What you need to do:
Reproduce exactly the lines below from the one containing "David Décoste ..." through the one containing "Alain Morin ... roto artist: Alchemy 24", including both, and nothing else.

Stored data

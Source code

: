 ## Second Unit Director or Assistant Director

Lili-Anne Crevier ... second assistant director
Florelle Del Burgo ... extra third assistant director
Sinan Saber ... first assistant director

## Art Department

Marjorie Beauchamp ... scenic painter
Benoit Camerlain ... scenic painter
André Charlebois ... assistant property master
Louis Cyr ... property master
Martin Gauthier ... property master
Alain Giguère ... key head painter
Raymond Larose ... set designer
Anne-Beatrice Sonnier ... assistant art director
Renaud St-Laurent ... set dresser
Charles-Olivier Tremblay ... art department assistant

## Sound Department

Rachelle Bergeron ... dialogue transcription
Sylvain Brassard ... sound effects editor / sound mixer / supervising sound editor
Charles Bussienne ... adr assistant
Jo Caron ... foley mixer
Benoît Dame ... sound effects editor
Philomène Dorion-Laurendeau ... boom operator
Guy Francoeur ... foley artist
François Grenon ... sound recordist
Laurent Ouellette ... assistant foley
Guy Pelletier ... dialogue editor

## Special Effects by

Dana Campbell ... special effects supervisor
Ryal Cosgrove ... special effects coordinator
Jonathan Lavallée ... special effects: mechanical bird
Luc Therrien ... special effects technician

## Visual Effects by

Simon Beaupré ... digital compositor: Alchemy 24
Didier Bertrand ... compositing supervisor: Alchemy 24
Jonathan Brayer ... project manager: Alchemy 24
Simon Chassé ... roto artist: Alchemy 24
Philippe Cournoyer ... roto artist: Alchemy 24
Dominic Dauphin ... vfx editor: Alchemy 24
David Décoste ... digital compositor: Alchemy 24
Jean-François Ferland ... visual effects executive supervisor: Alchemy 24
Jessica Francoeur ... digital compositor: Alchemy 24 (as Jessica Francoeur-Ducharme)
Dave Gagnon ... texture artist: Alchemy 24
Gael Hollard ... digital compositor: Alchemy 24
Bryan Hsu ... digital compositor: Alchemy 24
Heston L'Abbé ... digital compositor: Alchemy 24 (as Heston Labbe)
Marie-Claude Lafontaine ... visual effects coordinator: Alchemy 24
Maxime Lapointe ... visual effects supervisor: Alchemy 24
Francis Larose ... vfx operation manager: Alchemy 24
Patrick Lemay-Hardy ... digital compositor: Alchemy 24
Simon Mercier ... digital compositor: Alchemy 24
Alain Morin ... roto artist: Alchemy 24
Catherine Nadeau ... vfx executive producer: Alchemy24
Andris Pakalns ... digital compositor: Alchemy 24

...

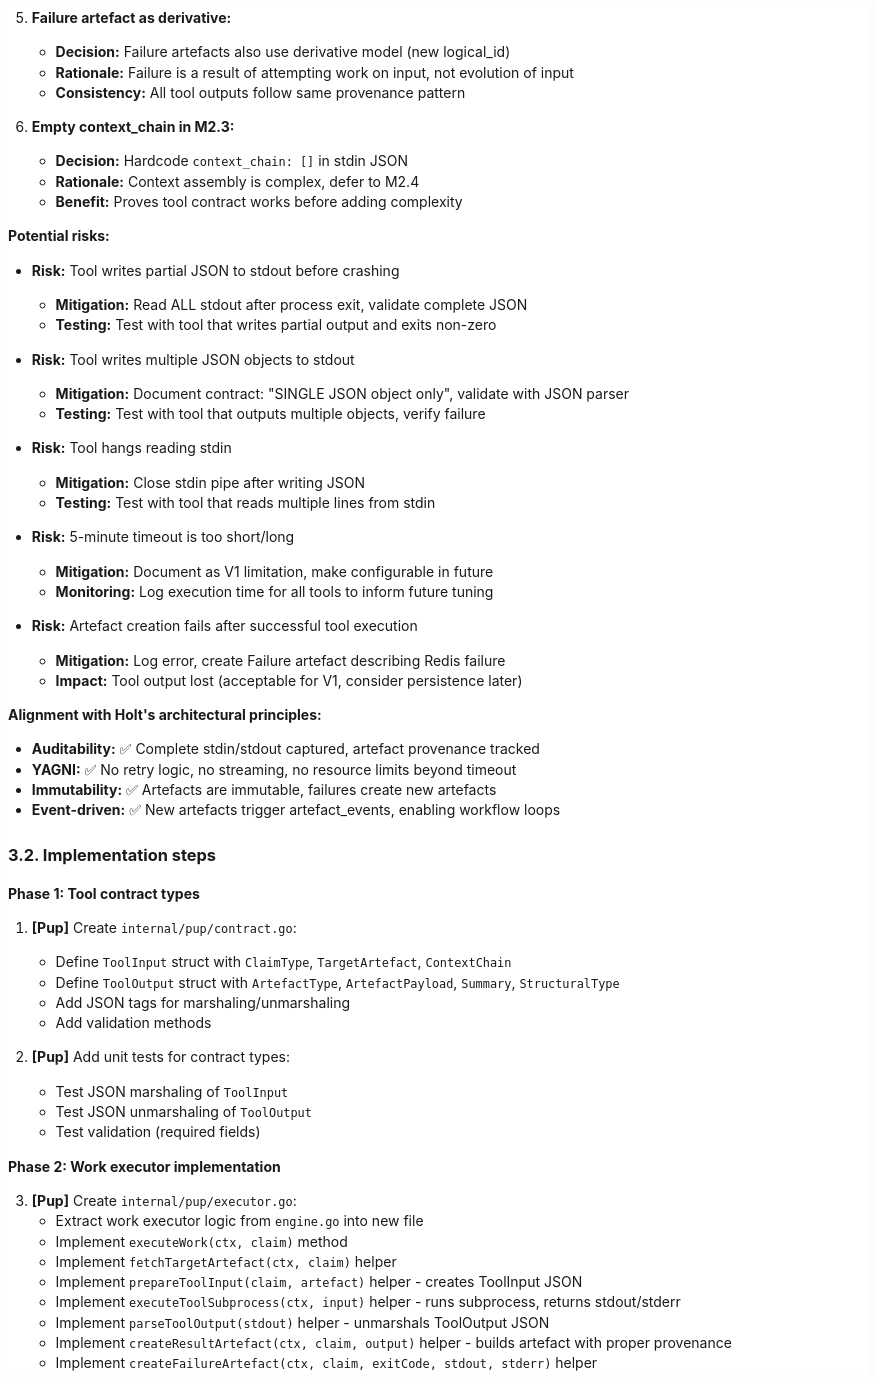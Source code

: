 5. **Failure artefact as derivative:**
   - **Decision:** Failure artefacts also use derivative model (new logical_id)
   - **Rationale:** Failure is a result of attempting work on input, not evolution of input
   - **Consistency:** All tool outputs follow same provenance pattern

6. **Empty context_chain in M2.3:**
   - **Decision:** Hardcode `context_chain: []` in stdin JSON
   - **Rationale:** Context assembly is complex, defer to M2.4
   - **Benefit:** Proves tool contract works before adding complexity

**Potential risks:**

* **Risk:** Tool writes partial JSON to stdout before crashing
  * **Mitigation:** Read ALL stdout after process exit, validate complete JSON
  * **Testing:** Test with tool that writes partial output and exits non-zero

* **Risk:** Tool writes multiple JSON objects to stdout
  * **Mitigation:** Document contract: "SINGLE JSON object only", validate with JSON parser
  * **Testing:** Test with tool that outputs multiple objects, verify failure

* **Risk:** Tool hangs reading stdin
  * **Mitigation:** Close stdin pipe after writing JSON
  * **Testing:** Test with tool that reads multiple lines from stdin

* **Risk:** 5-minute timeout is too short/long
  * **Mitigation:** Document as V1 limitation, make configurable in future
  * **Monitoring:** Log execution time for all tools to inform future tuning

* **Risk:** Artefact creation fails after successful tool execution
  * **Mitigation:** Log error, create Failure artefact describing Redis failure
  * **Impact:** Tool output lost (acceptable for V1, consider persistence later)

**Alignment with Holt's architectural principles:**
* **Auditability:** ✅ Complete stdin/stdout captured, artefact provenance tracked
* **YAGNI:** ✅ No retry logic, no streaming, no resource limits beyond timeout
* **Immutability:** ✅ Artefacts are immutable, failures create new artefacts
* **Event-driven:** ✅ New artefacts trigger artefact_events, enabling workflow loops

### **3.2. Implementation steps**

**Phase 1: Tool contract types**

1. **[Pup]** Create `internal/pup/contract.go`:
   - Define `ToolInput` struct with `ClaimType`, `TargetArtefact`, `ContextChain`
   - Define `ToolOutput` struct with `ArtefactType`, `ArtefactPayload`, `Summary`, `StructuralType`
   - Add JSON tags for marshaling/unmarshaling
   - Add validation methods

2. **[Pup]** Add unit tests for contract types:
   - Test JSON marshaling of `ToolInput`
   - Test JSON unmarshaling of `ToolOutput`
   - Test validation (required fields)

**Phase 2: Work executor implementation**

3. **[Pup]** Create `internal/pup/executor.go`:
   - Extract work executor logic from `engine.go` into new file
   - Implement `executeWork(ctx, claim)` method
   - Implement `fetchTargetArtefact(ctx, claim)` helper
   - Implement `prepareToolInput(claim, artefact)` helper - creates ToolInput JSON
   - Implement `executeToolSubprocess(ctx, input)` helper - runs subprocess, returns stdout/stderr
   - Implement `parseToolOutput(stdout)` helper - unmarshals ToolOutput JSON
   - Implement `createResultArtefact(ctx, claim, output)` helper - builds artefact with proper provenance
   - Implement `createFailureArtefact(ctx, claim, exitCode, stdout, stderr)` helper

Finished task:
David Décoste ... digital compositor: Alchemy 24
Jean-François Ferland ... visual effects executive supervisor: Alchemy 24
Jessica Francoeur ... digital compositor: Alchemy 24 (as Jessica Francoeur-Ducharme)
Dave Gagnon ... texture artist: Alchemy 24
Gael Hollard ... digital compositor: Alchemy 24
Bryan Hsu ... digital compositor: Alchemy 24
Heston L'Abbé ... digital compositor: Alchemy 24 (as Heston Labbe)
Marie-Claude Lafontaine ... visual effects coordinator: Alchemy 24
Maxime Lapointe ... visual effects supervisor: Alchemy 24
Francis Larose ... vfx operation manager: Alchemy 24
Patrick Lemay-Hardy ... digital compositor: Alchemy 24
Simon Mercier ... digital compositor: Alchemy 24
Alain Morin ... roto artist: Alchemy 24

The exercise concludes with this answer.